# *Cross validation* I: Treinamento, Validação e Teste

### Índice <a name="topo"></a>
- 1. [Introdução](#1)
- 2. [Carregando a base](#2)
- 3. [Base de Treinamento, Validação e Teste](#3)
- 4. [Cálculo dos CCP-alphas](#4)
- 5. [Obtendo a melhor árvore](#5)
- 6. [Avaliando a melhor árvore](#6)
- 7. [Gancho para a próxima aula](#7)


### 1. Introdução <a name="1"></a>
[Voltar para o índice](#topo)

O gancho da aula passada:

- Será que "demos sorte" de a base de testes ter esse desempenho?  
- Com outra base teriamos o mesmo desempenho?  
- Como podemos obter uma métrica mais "confiável" do desempenho desse algoritmo?

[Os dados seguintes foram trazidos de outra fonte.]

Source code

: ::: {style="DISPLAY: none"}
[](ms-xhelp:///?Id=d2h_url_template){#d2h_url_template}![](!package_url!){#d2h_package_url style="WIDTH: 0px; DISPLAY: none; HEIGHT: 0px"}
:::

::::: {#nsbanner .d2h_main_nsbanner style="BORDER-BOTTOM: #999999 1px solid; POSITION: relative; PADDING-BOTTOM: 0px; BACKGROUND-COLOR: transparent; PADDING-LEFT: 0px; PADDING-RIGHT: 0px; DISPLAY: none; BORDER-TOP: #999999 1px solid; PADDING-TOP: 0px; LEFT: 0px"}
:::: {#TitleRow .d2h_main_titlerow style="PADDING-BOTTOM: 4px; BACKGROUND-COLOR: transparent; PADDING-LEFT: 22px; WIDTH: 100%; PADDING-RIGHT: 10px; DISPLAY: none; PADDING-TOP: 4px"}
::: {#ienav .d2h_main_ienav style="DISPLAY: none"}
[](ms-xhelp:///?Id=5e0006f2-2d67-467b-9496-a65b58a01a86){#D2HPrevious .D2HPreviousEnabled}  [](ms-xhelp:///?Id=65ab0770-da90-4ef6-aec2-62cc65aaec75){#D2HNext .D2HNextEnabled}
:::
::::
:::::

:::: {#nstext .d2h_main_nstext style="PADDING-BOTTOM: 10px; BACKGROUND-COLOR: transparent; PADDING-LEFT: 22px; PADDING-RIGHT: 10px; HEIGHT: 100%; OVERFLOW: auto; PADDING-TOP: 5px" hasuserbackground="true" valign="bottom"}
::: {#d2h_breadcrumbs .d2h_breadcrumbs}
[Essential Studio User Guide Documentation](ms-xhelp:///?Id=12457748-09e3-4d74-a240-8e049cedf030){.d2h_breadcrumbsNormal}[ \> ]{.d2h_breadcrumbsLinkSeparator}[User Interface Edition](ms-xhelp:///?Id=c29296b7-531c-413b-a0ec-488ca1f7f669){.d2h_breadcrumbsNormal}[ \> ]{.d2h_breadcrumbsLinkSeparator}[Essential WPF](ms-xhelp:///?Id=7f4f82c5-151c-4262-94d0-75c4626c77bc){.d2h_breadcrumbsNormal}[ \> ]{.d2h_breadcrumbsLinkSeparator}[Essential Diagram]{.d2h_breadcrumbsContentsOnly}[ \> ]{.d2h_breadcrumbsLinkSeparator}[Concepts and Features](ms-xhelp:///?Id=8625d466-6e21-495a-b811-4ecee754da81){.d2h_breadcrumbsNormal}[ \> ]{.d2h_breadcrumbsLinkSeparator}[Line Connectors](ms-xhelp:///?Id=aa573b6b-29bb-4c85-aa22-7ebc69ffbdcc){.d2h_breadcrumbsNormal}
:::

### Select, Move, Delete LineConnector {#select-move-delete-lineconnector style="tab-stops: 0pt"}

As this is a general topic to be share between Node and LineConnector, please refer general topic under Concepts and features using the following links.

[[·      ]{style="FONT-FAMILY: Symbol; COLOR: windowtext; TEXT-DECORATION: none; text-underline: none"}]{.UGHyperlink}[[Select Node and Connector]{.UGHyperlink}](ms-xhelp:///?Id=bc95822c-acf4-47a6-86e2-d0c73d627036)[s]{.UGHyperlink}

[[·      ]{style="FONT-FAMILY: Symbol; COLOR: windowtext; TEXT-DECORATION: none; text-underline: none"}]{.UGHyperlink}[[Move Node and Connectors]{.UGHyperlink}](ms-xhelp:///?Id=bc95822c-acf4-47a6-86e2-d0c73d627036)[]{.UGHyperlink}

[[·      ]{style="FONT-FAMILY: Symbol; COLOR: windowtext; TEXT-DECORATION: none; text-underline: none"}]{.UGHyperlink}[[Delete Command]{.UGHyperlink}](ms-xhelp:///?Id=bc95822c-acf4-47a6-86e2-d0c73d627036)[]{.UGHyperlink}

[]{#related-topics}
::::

Na aula passada, como a base de testes foi utilizada para 'tunar' o modelo, é razoável imaginarmos que ao aplicar o modelo a uma base mais ampla, não vamos obter exatamente esta acurácia.

Vamos fazer uma primeira tentativa de resolver este problema separando uma base de testes *holdout*, que não será utilizada nem no desenvolvimento do modelo, nem na escolha dos hiperparâmetros, e no final, vamos avaliar a qualidade do modelo nesta base.

### 2. Carregando a base<a name="2"></a>
[Voltar para o índice](#topo)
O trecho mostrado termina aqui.